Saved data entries

:::

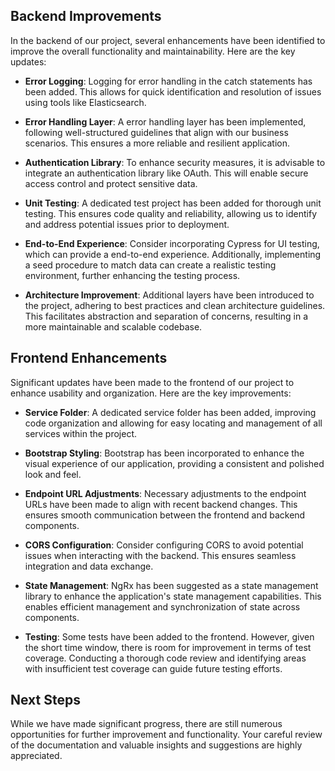 ## Backend Improvements

In the backend of our project, several enhancements have been identified to improve the overall functionality and maintainability. Here are the key updates:

- **Error Logging**: Logging for error handling in the catch statements has been added. This allows for quick identification and resolution of issues using tools like Elasticsearch.

- **Error Handling Layer**: A error handling layer has been implemented, following well-structured guidelines that align with our business scenarios. This ensures a more reliable and resilient application.

- **Authentication Library**: To enhance security measures, it is advisable to integrate an authentication library like OAuth. This will enable secure access control and protect sensitive data.

- **Unit Testing**: A dedicated test project has been added for thorough unit testing. This ensures code quality and reliability, allowing us to identify and address potential issues prior to deployment.

- **End-to-End Experience**: Consider incorporating Cypress for UI testing, which can provide a  end-to-end experience. Additionally, implementing a seed procedure to match data can create a realistic testing environment, further enhancing the testing process.
- **Architecture Improvement**: Additional layers have been introduced to the project, adhering to best practices and clean architecture guidelines. This facilitates abstraction and separation of concerns, resulting in a more maintainable and scalable codebase.

## Frontend Enhancements

Significant updates have been made to the frontend of our project to enhance usability and organization. Here are the key improvements:

- **Service Folder**: A dedicated service folder has been added, improving code organization and allowing for easy locating and management of all services within the project.

- **Bootstrap Styling**: Bootstrap has been incorporated to enhance the visual experience of our application, providing a consistent and polished look and feel.

- **Endpoint URL Adjustments**: Necessary adjustments to the endpoint URLs have been made to align with recent backend changes. This ensures smooth communication between the frontend and backend components.

- **CORS Configuration**: Consider configuring CORS to avoid potential issues when interacting with the backend. This ensures seamless integration and data exchange.

- **State Management**: NgRx has been suggested as a state management library to enhance the application's state management capabilities. This enables efficient management and synchronization of state across components.

- **Testing**: Some tests have been added to the frontend. However, given the short time window, there is room for improvement in terms of test coverage. Conducting a thorough code review and identifying areas with insufficient test coverage can guide future testing efforts.

## Next Steps

While we have made significant progress, there are still numerous opportunities for further improvement and functionality. Your careful review of the documentation and valuable insights and suggestions are highly appreciated.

:::

*EXERCISE*. Wherever a line of the records above contains the string "dedicated", copy that line out.

*SOLUTION FOR THIS EXERCISE*.
- **Unit Testing**: A dedicated test project has been added for thorough unit testing. This ensures code quality and reliability, allowing us to identify and address potential issues prior to deployment.
- **Service Folder**: A dedicated service folder has been added, improving code organization and allowing for easy locating and management of all services within the project.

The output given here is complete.